Alight (The Generations Trilogy #2)(5)



I push the spear tip into the plants. It sinks in a little, then clonks against something hard.

“Bishop, come help.”

He kneels beside me. His big hands rip at the blue vines and yellow leaves. That minty smell grows stronger. He clears the plants from a small area, leaving only crumbly brown dirt. He wipes that away as well, revealing flat metal.

I walk to a new spot, push the spear tip into the vines: clonk. I move to my right, do it again, hear the same sound.



The tree line…those leaves go straight up, a sheer curved wall of pale yellow surrounding a perfectly circular clearing. That can’t be right…can it?

Bishop stands. “Farrar, Coyotl, come with me.”

The three boys jog toward the wall of trees.

I turn back to Spingate.

“We’re standing on metal,” I say. “What is this place?”

Wide-eyed, she blinks. “I don’t know. The shuttle told us where to land, so we landed. I’ll see what Gaston can find out.”

Her lips move, but I can’t hear what she says. She cocks her head, hearing a voice meant only for her.

She’s so exhausted she didn’t think to ask about where we landed? Until this moment, neither did I. We were all so focused on escaping the Xolotl we didn’t give much thought to what awaited us on Omeyocan.

Spingate nods.

“Gaston says the shuttle doesn’t know much, but this isn’t a clearing—it’s a landing pad.”

So Omeyocan isn’t an unexplored wilderness after all. Did the Grownups build this? If so, when, and are those builders still here? This planet is ours, but that doesn’t mean we won’t have to take it away from someone else.

“Em!”

Bishop is shouting at me from the tree line. Coyotl and Farrar are leaning to the left and right, respectively, pulling apart the yellow trees. Only they aren’t trees at all, they are vines, the same kind I’m standing on—and in the shadows behind them, a metal wall.

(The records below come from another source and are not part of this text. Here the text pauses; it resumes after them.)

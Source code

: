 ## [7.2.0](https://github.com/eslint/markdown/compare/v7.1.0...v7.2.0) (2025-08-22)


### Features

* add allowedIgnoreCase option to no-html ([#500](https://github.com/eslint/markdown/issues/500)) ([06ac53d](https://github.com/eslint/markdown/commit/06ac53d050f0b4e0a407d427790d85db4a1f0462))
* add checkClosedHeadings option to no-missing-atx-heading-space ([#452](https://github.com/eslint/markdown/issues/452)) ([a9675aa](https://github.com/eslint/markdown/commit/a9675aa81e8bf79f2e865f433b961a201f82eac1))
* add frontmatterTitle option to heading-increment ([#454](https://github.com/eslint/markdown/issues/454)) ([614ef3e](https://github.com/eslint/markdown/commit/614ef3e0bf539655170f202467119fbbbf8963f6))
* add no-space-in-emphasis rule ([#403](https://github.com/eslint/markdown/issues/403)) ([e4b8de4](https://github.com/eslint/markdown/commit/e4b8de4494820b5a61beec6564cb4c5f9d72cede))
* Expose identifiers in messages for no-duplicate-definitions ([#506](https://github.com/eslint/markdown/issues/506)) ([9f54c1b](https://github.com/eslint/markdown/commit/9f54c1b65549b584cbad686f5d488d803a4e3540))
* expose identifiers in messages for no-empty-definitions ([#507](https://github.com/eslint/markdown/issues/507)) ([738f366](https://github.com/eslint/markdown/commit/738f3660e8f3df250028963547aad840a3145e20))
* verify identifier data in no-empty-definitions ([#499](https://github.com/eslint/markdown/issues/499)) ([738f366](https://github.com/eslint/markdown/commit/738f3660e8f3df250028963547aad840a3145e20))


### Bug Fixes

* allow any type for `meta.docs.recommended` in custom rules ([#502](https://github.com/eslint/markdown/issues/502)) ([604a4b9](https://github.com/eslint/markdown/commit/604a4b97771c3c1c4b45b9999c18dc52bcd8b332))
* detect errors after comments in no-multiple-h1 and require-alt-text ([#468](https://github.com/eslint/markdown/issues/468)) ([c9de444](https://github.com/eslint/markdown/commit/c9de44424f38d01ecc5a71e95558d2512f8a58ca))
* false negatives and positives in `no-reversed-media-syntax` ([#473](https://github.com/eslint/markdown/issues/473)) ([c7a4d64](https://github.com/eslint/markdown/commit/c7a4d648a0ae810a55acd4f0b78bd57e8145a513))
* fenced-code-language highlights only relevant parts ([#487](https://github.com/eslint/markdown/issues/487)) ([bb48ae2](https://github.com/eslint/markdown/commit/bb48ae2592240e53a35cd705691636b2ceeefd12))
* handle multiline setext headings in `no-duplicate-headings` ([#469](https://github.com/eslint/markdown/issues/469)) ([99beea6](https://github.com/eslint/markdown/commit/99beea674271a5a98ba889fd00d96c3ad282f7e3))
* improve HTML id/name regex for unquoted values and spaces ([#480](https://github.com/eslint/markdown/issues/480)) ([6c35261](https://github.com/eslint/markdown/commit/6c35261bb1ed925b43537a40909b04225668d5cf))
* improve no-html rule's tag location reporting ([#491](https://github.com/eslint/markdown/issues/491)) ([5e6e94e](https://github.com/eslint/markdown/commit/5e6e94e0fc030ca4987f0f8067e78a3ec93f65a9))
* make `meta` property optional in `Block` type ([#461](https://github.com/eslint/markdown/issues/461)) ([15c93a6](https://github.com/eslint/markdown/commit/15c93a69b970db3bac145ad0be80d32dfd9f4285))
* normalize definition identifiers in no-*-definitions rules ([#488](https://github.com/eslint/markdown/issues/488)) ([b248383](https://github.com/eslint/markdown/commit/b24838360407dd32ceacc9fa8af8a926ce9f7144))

Spingate tugs on my sleeve. “Gaston says he figured out how to make the landing pad rise up.”

It takes me a moment to process what she just said. I start to tell her no, but before the word comes out, a violent tremor knocks me off-balance, throws me down on the vines. Spingate falls to her hands and knees. The ground beneath me lurches upward, then stops so suddenly it tosses me into the air—I crash back down onto the soft plants. Another vibration shakes my bones, then we rise up, fast. Screams of metal hurt my ears.



“Spingate! Tell Gaston to make it stop!”

Another shudder knocks her flat, but she isn’t afraid. Her eyes are wide with wonder—she’s laughing.

“Gaston says it’s okay. Just hold on!”

The ground presses into me: we’re moving faster now.

At the edges of the clearing, the vines seem to pour down the sides, bunching up at the bottom like falling rope, but the vines aren’t falling—instead, the ground is coming up beneath them. Bishop, Coyotl and Farrar are still on their feet, lithely dancing away from the sprawling mass of plants.

What I first thought was the clearing’s edge is actually vine-covered walls, walls that shrink before my eyes. We’re rising to the top of this…this tube.

I suddenly feel lighter. We’re slowing.

With a harsh clank of steel and a tooth-rattling shudder, the landing pad stops.

I stand on wobbly legs. The landing pad’s edge is still circular, but now it is ringed by a pile of vines three times taller than I am. The sun beats down on us, lights up what looks like pointy, yellow hills rising all around. Not hills, but rather shapes…I almost know what they are. Or rather, Matilda knew what those are.

Then Bishop is beside me.

“Em, come on! You’ve got to see this!”

He takes me by the hand, pulls me so hard my head flops back. I stumble along behind him, still clutching my spear.

In seconds we reach the vine ring. At the top stand Farrar and Coyotl. Bishop scrambles up, pulling me along behind him. My feet sink into the thick plants, but find enough purchase to let me ascend.



I reach the top and look out.

This can’t be…

In all directions, as far as I can see, what I thought were pointy hills are not hills at all. They are buildings, overgrown with thick yellow vines, bluish trees and other strange plants. Some of the buildings are pyramids, so tall they scrape the sky.

We are standing in the middle of a vast, ruined city.





I don’t know how long the four of us stand atop the vines, staring out. Long enough for Spingate and the other circle-stars to join us.

The immensity of it all. The sky is like a dome above us, so big I could never reach the edge even if I walked forever. The buildings, the land, the trees and vines…this place is a million times bigger than the Xolotl, which was the biggest thing I had ever seen.

It’s so overwhelming. I fight an urge to run back to the shuttle’s familiar, confined area. I can tell the others feel the same.

“Spin,” I say. “What is this place?”

I hear her mumbling, speaking quietly to Gaston back in the shuttle. While I wait, I stare. Tall pyramids block my view in most directions. Where they do not, the city seems to go on and on.

“The shuttle doesn’t know,” Spingate says.